Medical researchers have launched India’s first study to measure the real-world effectiveness of Covishield and Covaxin by documenting the vaccination status of Covid-19 patients admitted with severe disease at 11 sites across the country.

The study by the National Institute of Epidemiology (NIE), Chennai, a unit of the Indian Council of Medical Research (ICMR), will compare the vaccination status of 1,300 patients with severe Covid-19 and 2,600 people who test negative for Covid-19.

“If the vaccines are effective, we’d expect to find the proportion of unvaccinated people to be significantly higher in patients with severe disease than in people who test negative for Covid-19,” Tarun Bhatnagar, a senior scientist at the NIE and principal investigator of the study, told The Telegraph.

The fractions of those vaccinated among the 1,300 hospitalised patients and the 2,600 Covid-19 negative people will yield estimates of effectiveness.

For example, if 1,000 of the 1,300 with severe disease are unvaccinated and only 200 of the 2,600 negative controls are unvaccinated, that would imply vaccine efficacy. However, if 650 of the 1,300 with severe disease are unvaccinated and 1,300 of 2,600 negative controls are unvaccinated, that would mean there is no observed efficacy.

The NIE will collaborate with the All India Institutes of Medical Sciences in Delhi, Bhubaneswar, Jodhpur and Rishikesh and seven other hospitals in Chennai, Delhi, Kochi, Mysore, Nagpur, Puducherry, and Surat to recruit the study participants from different geographical regions.

The ICMR’s National Institute of Virology, Pune, will sequence the genomes of the viruses from the Covid-19 positive cases to analyse the effectiveness of vaccines against different variants of the virus circulating in India.

The study represents the first systematic effort to determine how well Covishield and Covaxin work in real-life conditions in India since the country launched its Covid-19 vaccination campaign in January.

The campaign had until Saturday administered over 184 million doses of Covishield, the AstraZeneca vaccine produced in India by the Serum Institute, and over 22 million doses of Covaxin, the homegrown vaccine from Bharat Biotech. Two doses are required for full protection.

“Real-life evaluation studies are overdue in India,” said Santanu Tripathi, a clinical pharmacologist and former professor at the Calcutta School of Tropical Medicine, who is not involved with the ICMR study.

Tripathi had proposed in January this year a study to monitor one million vaccine recipients over a six-month period that would help estimate what proportion among them may develop Covid-19 infection.

His proposal to Bengal’s health authorities had not evoked a favourable response, Tripathi said.

Clinical trials earlier had found Covishield 82 per cent efficacious in protecting people from the infection with a 12-week gap between doses, while Covaxin was 78 per cent efficacious with a four-week gap between doses. Both vaccines were found to be 100 per cent efficacious against severe disease.

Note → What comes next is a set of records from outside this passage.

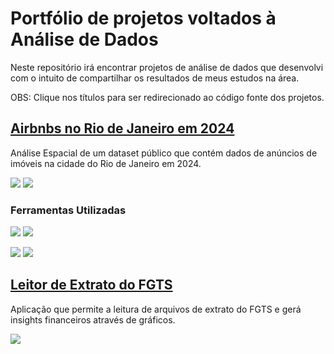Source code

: # Portfólio de projetos voltados à Análise de Dados
Neste repositório irá encontrar projetos de análise de dados que desenvolvi com o intuito de compartilhar os resultados de meus estudos na área.

OBS: Clique nos títulos para ser redirecionado ao código fonte dos projetos.

## [Airbnbs no Rio de Janeiro em 2024](https://github.com/Scorsato7/airbnb-rj)
Análise Espacial de um dataset público que contém dados de anúncios de imóveis na cidade do Rio de Janeiro em 2024.

<a href="https://insideairbnb.com/get-the-data/" target="_blank"><img loading="lazy" src="https://img.shields.io/badge/INSIDE_AIRBNB-50a7c7?style=for-the-badge" target="_blank"></a>
<a href="https://medium.com/@thiago.scorsato/análise-espacial-airbnbs-no-rio-de-janeiro-em-2024-e3623c37910e" target="_blank"><img loading="lazy" src="https://img.shields.io/badge/Medium-12100E?style=for-the-badge&logo=medium&logoColor=white" target="_blank"></a>

### Ferramentas Utilizadas
<a href="https://www.python.org" target="_blank"><img loading="lazy" src="https://img.shields.io/badge/python-3670A0?style=for-the-badge&logo=python&logoColor=ffdd54" target="_blank"></a>
<a href="https://jupyter.org" target="_blank"><img loading="lazy" src="https://img.shields.io/badge/Jupyter-FE7A16?style=for-the-badge&logo=jupyter&logoColor=white" target="_blank"></a>

<a href="https://pandas.pydata.org" target="_blank"><img loading="lazy" src="https://img.shields.io/badge/pandas-%23150458.svg?style=for-the-badge&logo=pandas&logoColor=white" target="_blank"></a>
<a href="https://python-visualization.github.io/folium/latest/" target="_blank"><img loading="lazy" src="https://img.shields.io/badge/Folium-3dc92a?style=for-the-badge&logo=Folium&logoColor=white" target="_blank"></a>


## [Leitor de Extrato do FGTS](https://github.com/Scorsato7/extrato-fgts)
Aplicação que permite a leitura de arquivos de extrato do FGTS e gerá insights financeiros através de gráficos.

<a href="https://medium.com/@thiago.scorsato/extração-de-dados-extrato-do-fgts-9f1942f4c757" target="_blank"><img loading="lazy" src="https://img.shields.io/badge/Medium-12100E?style=for-the-badge&logo=medium&logoColor=white" target="_blank"></a>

But researchers underline that real-world effectiveness studies are critical to determine if efficacy observed in clinical trials in samples of volunteers under controlled conditions are replicated through population-based studies after millions of people have received doses.

“Clinical trials assess efficacy, they probe the question; does it work? Effectiveness is performance in the real world. We’re asking the question: did it work?” Bhatnagar said.

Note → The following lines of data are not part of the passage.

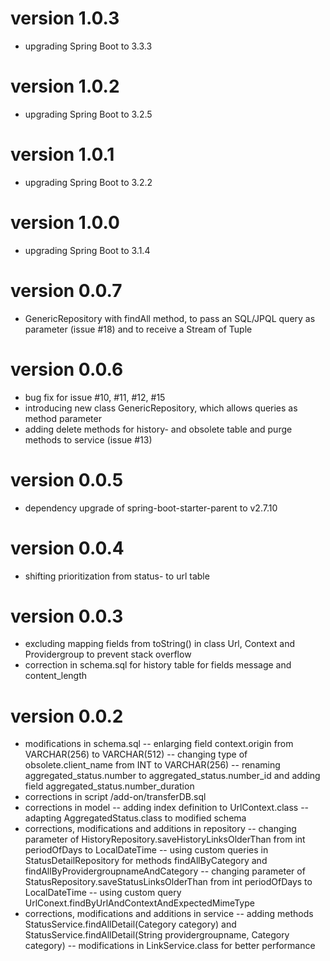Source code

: # version 1.0.3
- upgrading Spring Boot to 3.3.3

# version 1.0.2
- upgrading Spring Boot to 3.2.5

# version 1.0.1
- upgrading Spring Boot to 3.2.2

# version 1.0.0
- upgrading Spring Boot to 3.1.4

# version 0.0.7
- GenericRepository with findAll method, to pass an SQL/JPQL query as parameter (issue #18) and to receive a Stream of Tuple

# version 0.0.6
- bug fix for issue #10, #11, #12, #15
- introducing new class GenericRepository, which allows queries as method parameter  
- adding delete methods for history- and obsolete table and purge methods to service (issue #13) 

# version 0.0.5
- dependency upgrade of spring-boot-starter-parent to v2.7.10

# version 0.0.4
- shifting prioritization from status- to url table

# version 0.0.3
- excluding mapping fields from toString() in class Url, Context and Providergroup to prevent stack overflow
- correction in schema.sql for history table for fields message and content_length

# version 0.0.2
- modifications in schema.sql
-- enlarging field context.origin from VARCHAR(256) to VARCHAR(512)
-- changing type of obsolete.client_name from INT to VARCHAR(256)
-- renaming  aggregated_status.number to aggregated_status.number_id and adding field  aggregated_status.number_duration
- corrections in script /add-on/transferDB.sql
- corrections in model
-- adding index definition to UrlContext.class
-- adapting AggregatedStatus.class to modified schema
- corrections, modifications and additions in repository
-- changing parameter of HistoryRepository.saveHistoryLinksOlderThan from int periodOfDays to LocalDateTime
-- using custom queries in StatusDetailRepository for methods findAllByCategory and findAllByProvidergroupnameAndCategory
-- changing parameter of StatusRepository.saveStatusLinksOlderThan from int periodOfDays to LocalDateTime
-- using custom query UrlConext.findByUrlAndContextAndExpectedMimeType
- corrections, modifications and additions in service
-- adding methods StatusService.findAllDetail(Category category) and StatusService.findAllDetail(String providergroupname, Category category)
-- modifications in LinkService.class for better performance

“Through our study, we will be able to get numbers for the effectiveness in terms of percentages.”

Researchers say real-world effectiveness may deviate from clinical trial results as subtle variations in individuals’ responses to vaccines that remain undetectable in clinical trial samples may show up when large numbers of people are vaccinated.

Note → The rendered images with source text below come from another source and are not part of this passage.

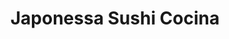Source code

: ---
layout: place
title: "Japonessa Sushi Cocina"
permalink: /washington/seattle/japonessa-sushi-cocina.html
stateAbbr: WA
stateName: Washington
cityName: Seattle
place_id: ChIJUwksT7JqkFQR3kjlZYrA0XY
photos:
  - name: >-
      places/ChIJUwksT7JqkFQR3kjlZYrA0XY/photos/AUy1YQ0ukHBpbqKbTxceq_gsEAk2G4RdO4iID7XyPCjzC1Ei7GBegUK_l8BpOFHEz-9XHlhG6vDIFER9v40JvSUa8OLyublTYJkKyzPL6y5u9YfjKhiNpcL0iItfLG6HD1_5bN38f9Iip1WYHKJDsD923dWVVy4OQq2js6l_00U3RtMCahaMaaMNCbn_yWCqcCruglAUkrG-m24ociKDNiLCjrvGakof8mHzw7tVzNUCa0iYRb1lHcDtXKPGCLcL4PK1pshdGk_Ub7cT9otYKj5TbMG9DvTTFkdoK2eFOE_PJptnHA
    widthPx: 4032
    heightPx: 3024
    authorAttributions:
      - displayName: Japonessa Sushi Cocina
        uri: https://maps.google.com/maps/contrib/109505825473729085092
        photoUri: >-
          https://lh3.googleusercontent.com/a-/ALV-UjU5fwo0Y60ajEtzj7kPBfRLx9abLiDesFWsieQFWmXRXQsQ5eHr=s100-p-k-no-mo
    flagContentUri: >-
      https://www.google.com/local/imagery/report/?cb_client=maps_api_places.places_api&image_key=!1e10!2sAF1QipNwZs8sTaeG3FoDY32WjTRaRc3EfMJK8h5g0kwl&hl=en-US
    googleMapsUri: >-
      https://www.google.com/maps/place//data=!3m4!1e2!3m2!1sAF1QipNwZs8sTaeG3FoDY32WjTRaRc3EfMJK8h5g0kwl!2e10!4m2!3m1!1s0x54906ab24f2c0953:0x76d1c08a65e548de
  - name: >-
      places/ChIJUwksT7JqkFQR3kjlZYrA0XY/photos/AUy1YQ26CGEh9Il2E0w1Ss2ghklu5F3lmUGskyV587iImcEkpVf3BEh49znRAW9QUudW6zWlDCE0t020v8KxHlLgOtMSHxwkRI0tRxcCjkFLLvzwPy5sC3CYYwJWsKI9qO3qp-dyjAcHinSnHfS6rBOKJJep2oGiY3R7OTRmS8BmS6Z79OyPq2c-PjJzx7KO4GS0nTEUXgxaNDl0D-ZhiYjhlyuA-NB_wMPSI8oqB1tMIPuHXjw3X1xmM2j6FbU5Wu8c47-D3lK-6tMy8RbUPZRm8RL43wiMeJtpi_nEs_U7Len-OA
    widthPx: 1063
    heightPx: 1600
    authorAttributions:
      - displayName: Japonessa Sushi Cocina
        uri: https://maps.google.com/maps/contrib/109505825473729085092
        photoUri: >-
          https://lh3.googleusercontent.com/a-/ALV-UjU5fwo0Y60ajEtzj7kPBfRLx9abLiDesFWsieQFWmXRXQsQ5eHr=s100-p-k-no-mo
    flagContentUri: >-
      https://www.google.com/local/imagery/report/?cb_client=maps_api_places.places_api&image_key=!1e10!2sAF1QipMK9xpp4M-Y7FPvRmHEBZpSKox7QEh3q3OWp4eb&hl=en-US
    googleMapsUri: >-
      https://www.google.com/maps/place//data=!3m4!1e2!3m2!1sAF1QipMK9xpp4M-Y7FPvRmHEBZpSKox7QEh3q3OWp4eb!2e10!4m2!3m1!1s0x54906ab24f2c0953:0x76d1c08a65e548de
  - name: >-
      places/ChIJUwksT7JqkFQR3kjlZYrA0XY/photos/AUy1YQ1Je7EI81RVxmQsk7UX5SJXGr3ggXIXAUsSfoCMNJJ4q4tt2ny3XowMl35t1uGHhIln5jhggt2jzlnUqCQUGK8alJi7EFVDeIEF8R9-CQpE7zoY-QwqoUVXOQxZSk-Drj9NX6m38WDXXyA6vDBczB1vaAdBvrPNFeYsf9taOGr9lJIfG2g7TrhpzJ66HTeNfbuemZxXCNxr1pdtP-sAbGmrHlFMKSuedK7KODZnwiyiwCD5Tky-UtL9Mztugg5DPqitZVjMJigZsnun5KJNHz-lJIUhYgoqZ9mFhCWQRxrue6iln7aca8CWA7giOVwZrT3ZKr-a4hp78vsNSkI_VlF7MjNHJwGhtr80YHmfjTMI1FGZozy7N7bFlZkqy4JDeVjlGir1XlwmcKmwaLkT6LxYa7GKc6zU56tBYx_9pfvZYg
    widthPx: 1125
    heightPx: 1290
    authorAttributions:
      - displayName: Anita M
        uri: https://maps.google.com/maps/contrib/106773577802227193947
        photoUri: >-
          https://lh3.googleusercontent.com/a-/ALV-UjVEnbmhunNtvzWuP0ownA7ly7P0zxuNhACXJS30_MMK-J0ZMDK3=s100-p-k-no-mo
    flagContentUri: >-
      https://www.google.com/local/imagery/report/?cb_client=maps_api_places.places_api&image_key=!1e10!2sCIHM0ogKEICAgMCI7MuJYQ&hl=en-US
    googleMapsUri: >-
      https://www.google.com/maps/place//data=!3m4!1e2!3m2!1sCIHM0ogKEICAgMCI7MuJYQ!2e10!4m2!3m1!1s0x54906ab24f2c0953:0x76d1c08a65e548de
  - name: >-
      places/ChIJUwksT7JqkFQR3kjlZYrA0XY/photos/AUy1YQ3ZWemFSWexN-0kc6LaDzQYNItVmz1Lz1OhdvVLw5L0hHu_STGymwSTO3d9uSni-1K_MmiO65ymBC8B8j5dn7H3jvyvcC_SabTD9FmKHctfBcV3F7JZwvJfFgCMbia4EszgBdgfakvRbYe0Z9iyve-EFBBecqS0fRQObb9iq_aWlOTxEibtYLRfvSFb8AlutD6_6Mx9an-Pz9J3Gm2C87b3xuRDe9XrIPp901xmyjCrtd36zOwzER60TmGqsIUmxcZabPdAQmab571pNJRL2k6KVrBrrNJH6BNQWT5gY1KOZA
    widthPx: 527
    heightPx: 517
    authorAttributions:
      - displayName: Japonessa Sushi Cocina
        uri: https://maps.google.com/maps/contrib/109505825473729085092
        photoUri: >-
          https://lh3.googleusercontent.com/a-/ALV-UjU5fwo0Y60ajEtzj7kPBfRLx9abLiDesFWsieQFWmXRXQsQ5eHr=s100-p-k-no-mo
    flagContentUri: >-
      https://www.google.com/local/imagery/report/?cb_client=maps_api_places.places_api&image_key=!1e10!2sAF1QipMESgiYUTEGYd7C9L1J2qhhiFkJTI15gyeKbFAz&hl=en-US
    googleMapsUri: >-
      https://www.google.com/maps/place//data=!3m4!1e2!3m2!1sAF1QipMESgiYUTEGYd7C9L1J2qhhiFkJTI15gyeKbFAz!2e10!4m2!3m1!1s0x54906ab24f2c0953:0x76d1c08a65e548de
  - name: >-
      places/ChIJUwksT7JqkFQR3kjlZYrA0XY/photos/AUy1YQ3Oh9GVNQuhR4CfdTTPVpRfazLTaA0fXm2w7m4t5uRHvSJuuBXVX6azQSd8ezgRtS2OUmy41zOrOBQ8jQaEVVoXjS62uUmafpJ2RMBw4NBNRIQ04S7l4unyakSReghoR1otSEtulhy_qBS1F4WFOk9Pw_B2P2dQeu7ldZ_VFmfzuLEBO-7C1JooII83lhU2OBmmjvkTR1vhsJ5-TYhdOYiIORD2vVLxWWQZXYJoWG4DFtDq-wVIhqrdvswoOKkNGqZfHLGOsVGNidsTcFlj1wfUV4Ur4Gushfw7rDCx0zp_lV4qi7reuG_WWFNQWGxyvR7g04-xPiCOT8qx492QJ7rfluMZNG8bZaypT9d9z3Eq_nzT_ww2KUpILXVfXcBOnshaBZbukMf1BocjR9UseBjwJ2q7YnkFcNb80K6AI8cjEg
    widthPx: 3024
    heightPx: 4032
    authorAttributions:
      - displayName: Drew Streeter
        uri: https://maps.google.com/maps/contrib/102028297914805615923
        photoUri: >-
          https://lh3.googleusercontent.com/a-/ALV-UjU2Ue1UksmpNiHCWDM7jbsygpAE57kzRUKXSG8SLP8Gp6u96Y0=s100-p-k-no-mo
    flagContentUri: >-
      https://www.google.com/local/imagery/report/?cb_client=maps_api_places.places_api&image_key=!1e10!2sCIHM0ogKEICAgMDQk_TgLA&hl=en-US
    googleMapsUri: >-
      https://www.google.com/maps/place//data=!3m4!1e2!3m2!1sCIHM0ogKEICAgMDQk_TgLA!2e10!4m2!3m1!1s0x54906ab24f2c0953:0x76d1c08a65e548de
  - name: >-
      places/ChIJUwksT7JqkFQR3kjlZYrA0XY/photos/AUy1YQ13UMg3JPYeEIpXE42u7_xtGL5HM2SRfZX9s4ZFKiaDE6v-6bbQvd4psEqPjOkdL50d7GhavXfMR8DILuY8PnPOSQV2dFWi9RWr-izkKJCgKD_L-uekDlsZV3eKEDBeyfmHpww94BTnutDKPR8q0fnukwdBPTLOA_qykWrhrRns6NWWJe5gd474dtMOzpPxJkt6FxIAAu5T6FWXHTw-sD52D5tanU7VfLjnb_6XdT3ofnNlwBS7lvA9f8dZy_442Egf5YAUBGTgFM9QR6j3VFFhXs78COVxJ4BbB34-p1kxgZqAwf6fISqPnR6VRyKNLeO7k8sJVNzA9nmTepmkr7Qvp2nCZ5A-Fygg_4542HAuMVQfUhSmCe5k7fJBM59lqYLGBjghRXzuOzUhtakL_Fmx3fIlZdKJeCLXAcDi-WX8wKgZ
    widthPx: 4800
    heightPx: 3600
    authorAttributions:
      - displayName: Ned
        uri: https://maps.google.com/maps/contrib/103940597552698846673
        photoUri: >-
          https://lh3.googleusercontent.com/a-/ALV-UjWbFFex9FPAFDkKgnA8CSjUxfdXrzoY487xeZEDokmwzStbmFAkJQ=s100-p-k-no-mo
    flagContentUri: >-
      https://www.google.com/local/imagery/report/?cb_client=maps_api_places.places_api&image_key=!1e10!2sCIHM0ogKEICAgICX2LPxjwE&hl=en-US
    googleMapsUri: >-
      https://www.google.com/maps/place//data=!3m4!1e2!3m2!1sCIHM0ogKEICAgICX2LPxjwE!2e10!4m2!3m1!1s0x54906ab24f2c0953:0x76d1c08a65e548de
  - name: >-
      places/ChIJUwksT7JqkFQR3kjlZYrA0XY/photos/AUy1YQ0nR4bBdMQNImNBkIFXX-jjHavR0atsxJDIm-y3dQeEF0RO-VrRco95eKwVAMIAL0aTfL-7rVbWJH8D083Y7iWS-Oqgk5l3jDDkii0LqpZTniRzqsaOOeArcjMEBkmLPtFmBOqZTBqlZYcjcpInXxHLEqGlu6W_g5fWNn9gthS5yzyyKXMv_UyQn3nAp2WedwFBAgYMneq3-IPbwEIQRsDlPPlb1PZMPD_kVw8fTlp-70-XvoeWpWKnTegdmHDdC2xqJLgISZWwiJon17zEavp67sSb7aKafB4a2yD1fwPrDw
    widthPx: 1125
    heightPx: 1721
    authorAttributions:
      - displayName: Japonessa Sushi Cocina
        uri: https://maps.google.com/maps/contrib/109505825473729085092
        photoUri: >-
          https://lh3.googleusercontent.com/a-/ALV-UjU5fwo0Y60ajEtzj7kPBfRLx9abLiDesFWsieQFWmXRXQsQ5eHr=s100-p-k-no-mo
    flagContentUri: >-
      https://www.google.com/local/imagery/report/?cb_client=maps_api_places.places_api&image_key=!1e10!2sAF1QipOdVwaKJnz3I42eEv6cceKG8T2zcL8hMp-f-FQS&hl=en-US
    googleMapsUri: >-
      https://www.google.com/maps/place//data=!3m4!1e2!3m2!1sAF1QipOdVwaKJnz3I42eEv6cceKG8T2zcL8hMp-f-FQS!2e10!4m2!3m1!1s0x54906ab24f2c0953:0x76d1c08a65e548de
  - name: >-
      places/ChIJUwksT7JqkFQR3kjlZYrA0XY/photos/AUy1YQ0VOHDZmw0zS_PnORJqqTlsUnACGxLwlZWeWf8fCKUb0G1H970vgXqEC4-3v5O4hcMaExtEGMK7qoOiIiytfZm-JVDYz_S0swqMdPKsTW3lXhzrmbvZwBz_rZ7EHzO_9Q38Z_WRpLj-4Ivl05xcBj21cP32tGPhDT_63Ffxmem4djj63xfLqq9pXCk_uX23WOyOtn_MuflPg1A4sHd6pM_WJGDybfKTELFHmdcOnRXzWX7Q7F9Y-3vEyOzYEsuY0ZFdotThtaqWa4fopvbzNILxRVxoDt6VbOYmasMlGiY8nB5aaA1IrbPPwDF3QAiyFHpJrrrfeo1doi-Eg8bPXCn7smdmWrnhYY6Yp2CLMdiisR7QdzTJ-iSVEX5HGG-JWsKMwXycgqiZ4pcoUb41K9cQSEns1G0pi8qPHJGvFqEIEg
    widthPx: 3072
    heightPx: 2835
    authorAttributions:
      - displayName: Aileen P.
        uri: https://maps.google.com/maps/contrib/112894712901838101043
        photoUri: >-
          https://lh3.googleusercontent.com/a/ACg8ocL9CEwmFkMNSm9BoeijpHJqQZGN3BHcPYqzdMmorucVQjXVlA=s100-p-k-no-mo
    flagContentUri: >-
      https://www.google.com/local/imagery/report/?cb_client=maps_api_places.places_api&image_key=!1e10!2sCIHM0ogKEICAgMCgmoSGVg&hl=en-US
    googleMapsUri: >-
      https://www.google.com/maps/place//data=!3m4!1e2!3m2!1sCIHM0ogKEICAgMCgmoSGVg!2e10!4m2!3m1!1s0x54906ab24f2c0953:0x76d1c08a65e548de
  - name: >-
      places/ChIJUwksT7JqkFQR3kjlZYrA0XY/photos/AUy1YQ1bw-erzQIcnOXbPKBoaDEZE7gxJKTC4X3uszFj9vdHF-YBeEM8-dWR2lyubTdB_4FL9PMlLIRySEkrI-d2HouYfOAYYkTKrC6O9DySmQ9cVVtwDs5rbBxqa4qolZi74MHx94HW4jnA7hFdB16SHu2SKeF_pNGphCPDZDCd5CPfAxypo-ertL-Y7jeASFxWkXkGIWunIA5n4ySUgbvI_jHateEEz2nKfJycWzvMDNVHbFoGgQMOyzGJGe2UD_-Iy2jbr6b_Q9uvSgU3kjQym7LyAyZNsBzudSyhe7ct2if0RLgM6gREQkrmTxVAjv3jdQ9sPBbmEwPaNNp40_XtuHmoylm_gDuPhB-T6f7xdtBbhY8W9AJGcAxb2WpXltZaYgFT9nBMwKp593emWokPfzeEMz5fGIu45m1DNGCLI9nYyVs
    widthPx: 4032
    heightPx: 3024
    authorAttributions:
      - displayName: KMin
        uri: https://maps.google.com/maps/contrib/103688343259923963306
        photoUri: >-
          https://lh3.googleusercontent.com/a-/ALV-UjWF60wp2Ranj-qVE9PufRyLzbpy8PnyAl-sGt6B4uamCRKuRUT-Kg=s100-p-k-no-mo
    flagContentUri: >-
      https://www.google.com/local/imagery/report/?cb_client=maps_api_places.places_api&image_key=!1e10!2sCIHM0ogKEICAgMCAtpKDzgE&hl=en-US
    googleMapsUri: >-
      https://www.google.com/maps/place//data=!3m4!1e2!3m2!1sCIHM0ogKEICAgMCAtpKDzgE!2e10!4m2!3m1!1s0x54906ab24f2c0953:0x76d1c08a65e548de
  - name: >-
      places/ChIJUwksT7JqkFQR3kjlZYrA0XY/photos/AUy1YQ10WbiCuy6_sjkuhs2OyyYxxADsxh1w4Z1PtuKWm4NTCPvOeD9O4XWMlAQtFrqkjUv7HVCBFQCn4KKH8z6xMEn9cRrt7jFSHp1Mqn1X6oyr3iy10GgsI3APkUmjvZuoqzm1wCKIuMBBol7zqaXj3y-Dw3r_1sDGl6GGZHJ94MHJcjLKalJ4Di3GHHhPEXyMkLMDYA9LHinSoBA1KOzx4WM1se3skZOv-7LHHhSyuM11SrgZ_wtHCG2l0JizZCaTOmALtsUksjVzLFwzhUfa1LrZA-M3FbuOVf43g82wBuAF5f0b82TCZ6hk821Te0nSbbazlKnL7MxljN_82uUrfw6gtRmnyE0z6659XJLvyxnwXXG192xUjCS2QdjDtzKh9Repj2abEfzuR8JtHrSC4d2GbdYUgAH8T1Lo8iVQkskXTA
    widthPx: 3072
    heightPx: 4080
    authorAttributions:
      - displayName: Björn Ólafsson
        uri: https://maps.google.com/maps/contrib/114151497186863873994
        photoUri: >-
          https://lh3.googleusercontent.com/a/ACg8ocK7u8j8V6o2IvACY-O6jDo6Y3BD0xRuyPK8_oxzRU3_Gb_-qA=s100-p-k-no-mo
    flagContentUri: >-
      https://www.google.com/local/imagery/report/?cb_client=maps_api_places.places_api&image_key=!1e10!2sCIHM0ogKEICAgICd-szYBQ&hl=en-US
    googleMapsUri: >-
      https://www.google.com/maps/place//data=!3m4!1e2!3m2!1sCIHM0ogKEICAgICd-szYBQ!2e10!4m2!3m1!1s0x54906ab24f2c0953:0x76d1c08a65e548de
address: 1400 1st Ave, Seattle, WA 98101, USA
street: 1400 1st Ave
city: Seattle
state: WA
zip: '98101'
country: USA
neighborhood: Downtown Seattle
latitude: '47.607989'
longitude: '-122.339026'
accessibility_options:
  wheelchairAccessibleParking: false
  wheelchairAccessibleEntrance: true
  wheelchairAccessibleRestroom: true
  wheelchairAccessibleSeating: true
business_status: OPERATIONAL
name: Japonessa Sushi Cocina
google_maps_links:
  directionsUri: >-
    https://www.google.com/maps/dir//''/data=!4m7!4m6!1m1!4e2!1m2!1m1!1s0x54906ab24f2c0953:0x76d1c08a65e548de!3e0
  placeUri: https://maps.google.com/?cid=8561836067255568606
  writeAReviewUri: >-
    https://www.google.com/maps/place//data=!4m3!3m2!1s0x54906ab24f2c0953:0x76d1c08a65e548de!12e1
  reviewsUri: >-
    https://www.google.com/maps/place//data=!4m4!3m3!1s0x54906ab24f2c0953:0x76d1c08a65e548de!9m1!1b1
  photosUri: >-
    https://www.google.com/maps/place//data=!4m3!3m2!1s0x54906ab24f2c0953:0x76d1c08a65e548de!10e5
primary_type: Sushi Restaurant
opening_hours:
  regular: null
  current: null
secondary_opening_hours:
  regular:
    weekdayDescriptions: null
    type: null
  current:
    weekdayDescriptions: null
    type: null
phone: null
price_level: null
price_range: null
rating: null
rating_count: 0
website: null
description: null
reviews: null
parking_options: null
payment_options: null
allow_dogs: null
curbside_pickup: null
delivery: null
dine_in: null
good_for_children: null
good_for_groups: null
good_for_sports: null
live_music: null
menu_for_children: null
outdoor_seating: null
reservable: null
restroom: null
serves_beer: null
serves_breakfast: null
serves_brunch: null
serves_cocktails: null
serves_coffee: null
serves_dinner: null
serves_dessert: null
serves_lunch: null
serves_vegetarian_food: null
serves_wine: null
takeout: null
slug: Japonessa-Sushi-Cocina

---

The emergence of variants with mutations that allow the virus to escape certain immune responses is another reason for assessing real-world effectiveness of vaccines. Genome studies have suggested that a variant designated B.1.617 with such mutations has likely contributed to India’s second Covid-19 wave.

Health authorities in the UK have found that two doses of AstraZeneca vaccine were 60 per cent effective against symptomatic disease from the B.1.617 variant compared to 66 per cent effectiveness against B.1.1.7, a fast-spreading variant first detected in the UK.

Bengal study

Bengal’s health department is preparing for an independent assessment of the vaccines through a study of around 500 patients with severe Covid-19 admitted over a seven-day period in five Calcutta hospitals.

The Calcutta study, also proposed by Tripathi, will involve documenting the vaccination status of all these hospitalised Covid-19 patients and assess its association with disease severity or fatality, compared to those unvaccinated.

The five sites are the Infectious Diseases and Beliaghata General Hospital, RG Kar Medical College Hospital, Medical College Hospital, Calcutta, MR Bangur Hospital and the Chittaranjan Cancer Research Institute.

The study also seeks to provide an audit of treatment practices, especially the use of steroids and oxygen, and vaccination status of the patients with severe Covid-19.

“We’ll be able to estimate rates of breakthrough infections in vaccinated people and compare the course of their disease and severity with infections in unvaccinated people,” Tripathi said.